As you may have read in the accompanying news columns, the DOT has ruled against folks who insisted on traveling with the animals they depend upon to make them feel better emotionally. I’m going to go out on a limb and suggest that most of those animals are dogs and I get it. I’m an unapologetic and enthusiastic dog lover and there is no question that our beautiful Sophie is a major contributor to our mental well-being. Whether her absence would cause a recognizable medical condition is doubtful but I’m not here to judge what makes others tick. If petting an animal keeps you from stabbing someone, then pet away. As long as it doesn’t bother anyone, where’s the harm?
But as humans are wont to do, some folks pushed the boundaries. How dragging a pony or a peacock aboard an airliner became a fundamental human right, I’m not sure, but clearly it was an infringement on the rights of others onboard to a safe and relatively hygienic experience. The airline drew the line at the peacock but inexplicably let the pony trot on.
Since that story appeared, we’ve heard from crew members with bizarre stories about the emotional experiences they’ve endured breaking up fights, cleaning up disgusting messes and nursing bites and scratches to protect the rights of those passengers.

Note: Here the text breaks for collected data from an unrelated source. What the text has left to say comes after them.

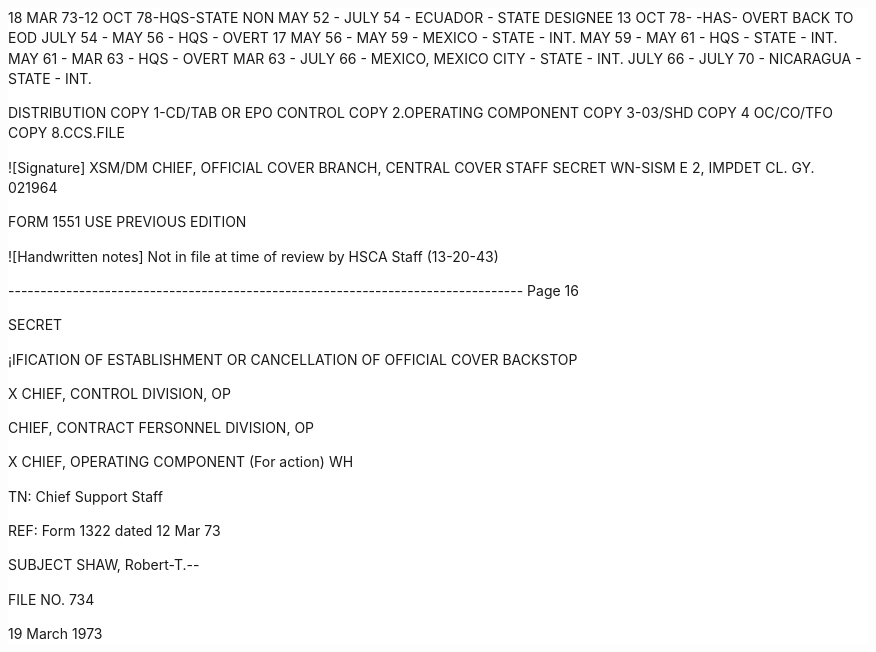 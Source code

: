 18 MAR 73-12 OCT 78-HQS-STATE NON
MAY 52 - JULY 54 - ECUADOR - STATE DESIGNEE
13 OCT 78- -HAS- OVERT BACK TO EOD
JULY 54 - MAY 56 - HQS - OVERT
17 MAY 56 - MAY 59 - MEXICO - STATE - INT.
MAY 59 - MAY 61 - HQS - STATE - INT.
MAY 61 - MAR 63 - HQS - OVERT
MAR 63 - JULY 66 - MEXICO, MEXICO CITY - STATE - INT.
JULY 66 - JULY 70 - NICARAGUA - STATE - INT.

DISTRIBUTION
COPY 1-CD/TAB OR EPO CONTROL
COPY 2.OPERATING COMPONENT
COPY 3-03/SHD
COPY 4 OC/CO/TFO
COPY 8.CCS.FILE

![Signature]
XSM/DM
CHIEF, OFFICIAL COVER BRANCH, CENTRAL COVER STAFF
SECRET WN-SISM
E 2, IMPDET CL. GY. 021964

FORM 1551 USE PREVIOUS EDITION

![Handwritten notes]
Not in file at time of review
by HSCA Staff
(13-20-43)


-------------------------------------------------------------------------------- Page 16

SECRET

¡IFICATION OF ESTABLISHMENT OR CANCELLATION
OF OFFICIAL COVER BACKSTOP

X CHIEF, CONTROL DIVISION, OP

CHIEF, CONTRACT FERSONNEL DIVISION, OP

X CHIEF, OPERATING COMPONENT (For action) WH

TN:
Chief Support Staff

REF:
Form 1322 dated 12 Mar 73

SUBJECT
SHAW, Robert-T.--

FILE NO.
734

19 March 1973

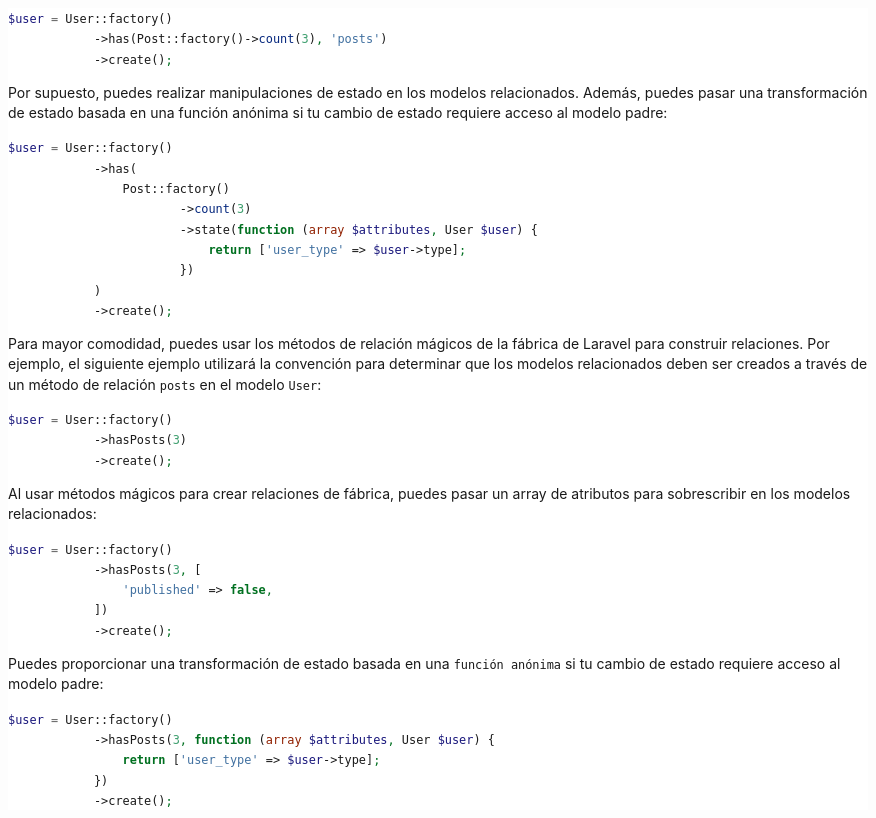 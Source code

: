 
```php
$user = User::factory()
            ->has(Post::factory()->count(3), 'posts')
            ->create();
```
Por supuesto, puedes realizar manipulaciones de estado en los modelos relacionados. Además, puedes pasar una transformación de estado basada en una función anónima si tu cambio de estado requiere acceso al modelo padre:


```php
$user = User::factory()
            ->has(
                Post::factory()
                        ->count(3)
                        ->state(function (array $attributes, User $user) {
                            return ['user_type' => $user->type];
                        })
            )
            ->create();
```

<a name="has-many-relationships-using-magic-methods"></a>
Para mayor comodidad, puedes usar los métodos de relación mágicos de la fábrica de Laravel para construir relaciones. Por ejemplo, el siguiente ejemplo utilizará la convención para determinar que los modelos relacionados deben ser creados a través de un método de relación `posts` en el modelo `User`:


```php
$user = User::factory()
            ->hasPosts(3)
            ->create();
```
Al usar métodos mágicos para crear relaciones de fábrica, puedes pasar un array de atributos para sobrescribir en los modelos relacionados:


```php
$user = User::factory()
            ->hasPosts(3, [
                'published' => false,
            ])
            ->create();
```
Puedes proporcionar una transformación de estado basada en una `función anónima` si tu cambio de estado requiere acceso al modelo padre:


```php
$user = User::factory()
            ->hasPosts(3, function (array $attributes, User $user) {
                return ['user_type' => $user->type];
            })
            ->create();
```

So that’s why there seems to be universal support for the common sense rule enacted by the DOT that limits non-human passengers in the cabin to "pets" which can occupy crates underneath seats or to the highly trained and properly registered service dogs that some folks rely upon, which can lay at their humans' feet. All others must go in the hold.
But having said all that, there is not a hope in hell I would try to travel with Sophie in the cabin of an airliner. Like all border collies, she’s whip smart and anxious to please and I don’t think she would be a problem for anyone else on the plane. I, however, wouldn’t be able to endure the huge guilt trip she would put on me. Sophie likes her couch, and in her younger years, the freedom to roam our rural property and enjoy the freedom of being a country dog. She would hate being on a plane and she’d be even more upset about going in the hold.

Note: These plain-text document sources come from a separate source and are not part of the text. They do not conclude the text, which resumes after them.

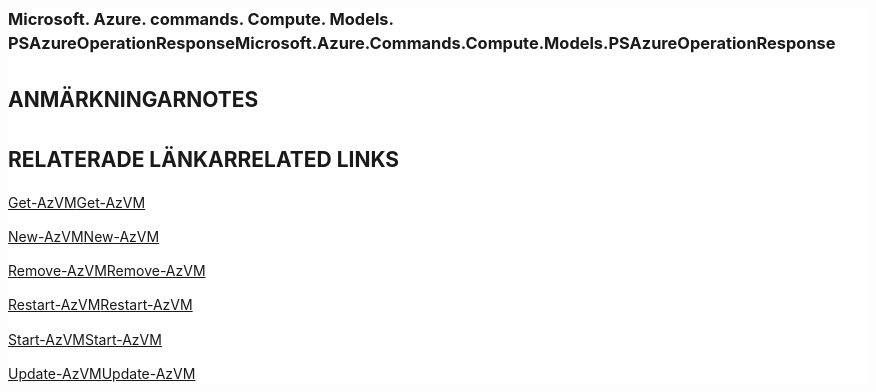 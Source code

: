 ### <span data-ttu-id="f8aae-145">Microsoft. Azure. commands. Compute. Models. PSAzureOperationResponse</span><span class="sxs-lookup"><span data-stu-id="f8aae-145">Microsoft.Azure.Commands.Compute.Models.PSAzureOperationResponse</span></span>

## <span data-ttu-id="f8aae-146">ANMÄRKNINGAR</span><span class="sxs-lookup"><span data-stu-id="f8aae-146">NOTES</span></span>

## <span data-ttu-id="f8aae-147">RELATERADE LÄNKAR</span><span class="sxs-lookup"><span data-stu-id="f8aae-147">RELATED LINKS</span></span>

[<span data-ttu-id="f8aae-148">Get-AzVM</span><span class="sxs-lookup"><span data-stu-id="f8aae-148">Get-AzVM</span></span>](./Get-AzVM.md)

[<span data-ttu-id="f8aae-149">New-AzVM</span><span class="sxs-lookup"><span data-stu-id="f8aae-149">New-AzVM</span></span>](./New-AzVM.md)

[<span data-ttu-id="f8aae-150">Remove-AzVM</span><span class="sxs-lookup"><span data-stu-id="f8aae-150">Remove-AzVM</span></span>](./Remove-AzVM.md)

[<span data-ttu-id="f8aae-151">Restart-AzVM</span><span class="sxs-lookup"><span data-stu-id="f8aae-151">Restart-AzVM</span></span>](./Restart-AzVM.md)

[<span data-ttu-id="f8aae-152">Start-AzVM</span><span class="sxs-lookup"><span data-stu-id="f8aae-152">Start-AzVM</span></span>](./Start-AzVM.md)

[<span data-ttu-id="f8aae-153">Update-AzVM</span><span class="sxs-lookup"><span data-stu-id="f8aae-153">Update-AzVM</span></span>](./Update-AzVM.md)


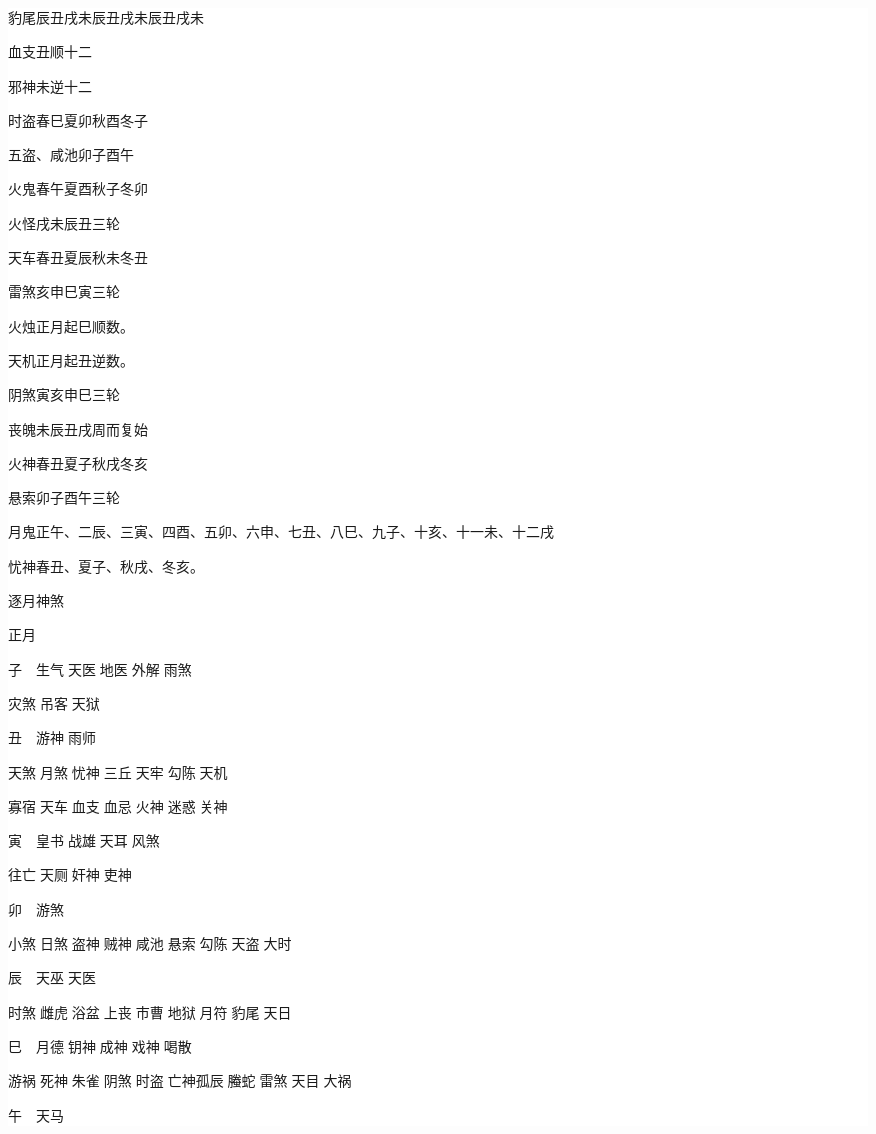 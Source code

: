 豹尾辰丑戌未辰丑戌未辰丑戌未

血支丑顺十二

邪神未逆十二

时盗春巳夏卯秋酉冬子

五盗、咸池卯子酉午

火鬼春午夏酉秋子冬卯

火怪戌未辰丑三轮

天车春丑夏辰秋未冬丑

雷煞亥申巳寅三轮

火烛正月起巳顺数。

天机正月起丑逆数。

阴煞寅亥申巳三轮

丧魄未辰丑戌周而复始

火神春丑夏子秋戌冬亥

悬索卯子酉午三轮

月鬼正午、二辰、三寅、四酉、五卯、六申、七丑、八巳、九子、十亥、十一未、十二戌

忧神春丑、夏子、秋戌、冬亥。

逐月神煞

正月

子　生气 天医 地医 外解 雨煞

灾煞 吊客 天狱

丑　游神 雨师

天煞 月煞 忧神 三丘 天牢 勾陈 天机

寡宿 天车 血支 血忌 火神 迷惑 关神

寅　皇书 战雄 天耳 风煞

往亡 天厕 奸神 吏神

卯　游煞

小煞 日煞 盗神 贼神 咸池 悬索 勾陈 天盗 大时

辰　天巫 天医

时煞 雌虎 浴盆 上丧 市曹 地狱 月符 豹尾 天日

巳　月德 钥神 成神 戏神 喝散

游祸 死神 朱雀 阴煞 时盗 亡神孤辰 螣蛇 雷煞 天目 大祸

午　天马
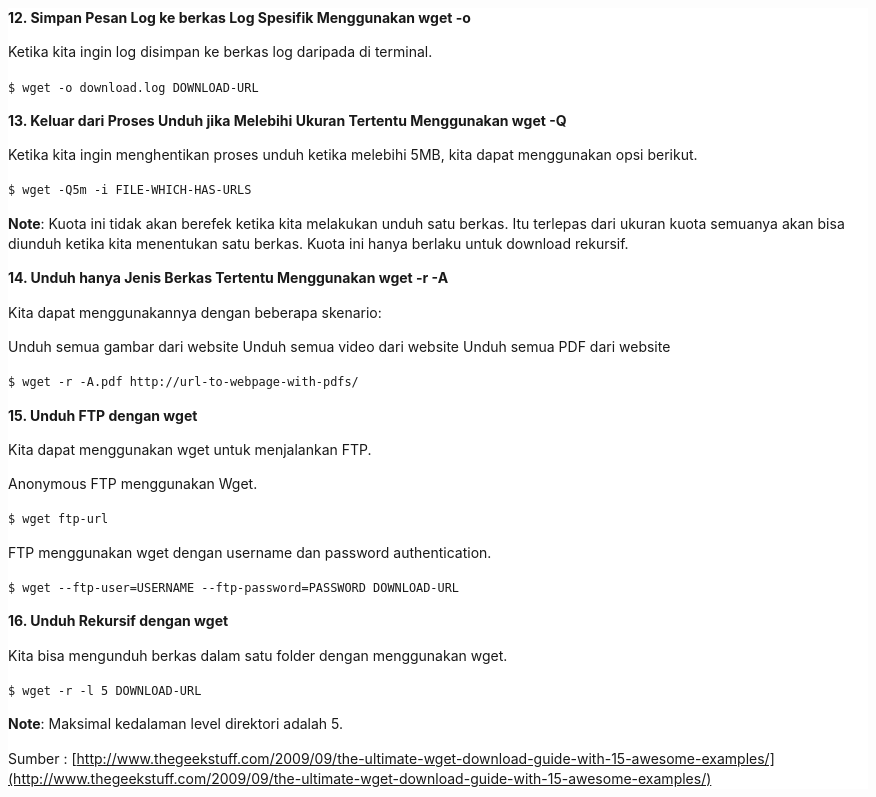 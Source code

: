 
**12. Simpan Pesan Log ke berkas Log Spesifik Menggunakan wget -o**

Ketika kita ingin log disimpan ke berkas log daripada di terminal.
```
$ wget -o download.log DOWNLOAD-URL
```


**13. Keluar dari Proses Unduh jika Melebihi Ukuran Tertentu Menggunakan wget -Q**

Ketika kita ingin menghentikan proses unduh ketika melebihi 5MB, kita dapat menggunakan opsi berikut.
```
$ wget -Q5m -i FILE-WHICH-HAS-URLS
```
**Note**: Kuota ini tidak akan berefek ketika kita melakukan unduh satu berkas. Itu terlepas dari ukuran kuota semuanya akan bisa diunduh ketika kita menentukan satu berkas. Kuota ini hanya berlaku untuk download rekursif.


**14. Unduh hanya Jenis Berkas Tertentu Menggunakan wget -r -A**

Kita dapat menggunakannya dengan beberapa skenario:

Unduh semua gambar dari website
Unduh semua video dari website
Unduh semua PDF dari website
```
$ wget -r -A.pdf http://url-to-webpage-with-pdfs/
```


**15. Unduh FTP dengan wget**

Kita dapat menggunakan wget untuk menjalankan FTP.

Anonymous FTP menggunakan Wget.
```
$ wget ftp-url
```
FTP menggunakan wget dengan username dan password authentication.
```
$ wget --ftp-user=USERNAME --ftp-password=PASSWORD DOWNLOAD-URL
```


**16. Unduh Rekursif dengan wget**

Kita bisa mengunduh berkas dalam satu folder dengan menggunakan wget.
```
$ wget -r -l 5 DOWNLOAD-URL
```
**Note**: Maksimal kedalaman level direktori adalah 5.

 
Sumber : [http://www.thegeekstuff.com/2009/09/the-ultimate-wget-download-guide-with-15-awesome-examples/](http://www.thegeekstuff.com/2009/09/the-ultimate-wget-download-guide-with-15-awesome-examples/)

A decade ago when we bought part of a vacation home in Florida, there was never any question that we would travel there by air, even though we live on the opposite side of the continent. For Sophie’s sake, we'd load up the motorhome or the car and Griswold more than 4,000 miles in the middle of winter to get to flip-flop weather.
We sold the Florida place a few years ago and have been sticking close to home in winter but we’re plotting our next warm weather getaway. Unfortunately, by the time the pandemic allows it, we will almost certainly be free to travel as we wish because Sophie can’t realistically be with us much longer. She’ll be 18 next year and she’s clearly in the deepening twilight of a magnificent and extraordinarily long life.
When we come to that dreaded decision, our next dilemma will be whether to take a break from dog ownership in favor of the freedom to travel at will or to quickly try to fill the enormous void her absence will leave. If we get another dog (I'm definitely leaning that way), I want another border collie. My wife would like a small dog that presumably could join us in a crate in the cabin.
But traveling by air won’t be the deciding factor. It will have to be the right dog for both of us.
And I’m damn sure we won’t be getting a pony. Peacocks are cool, though.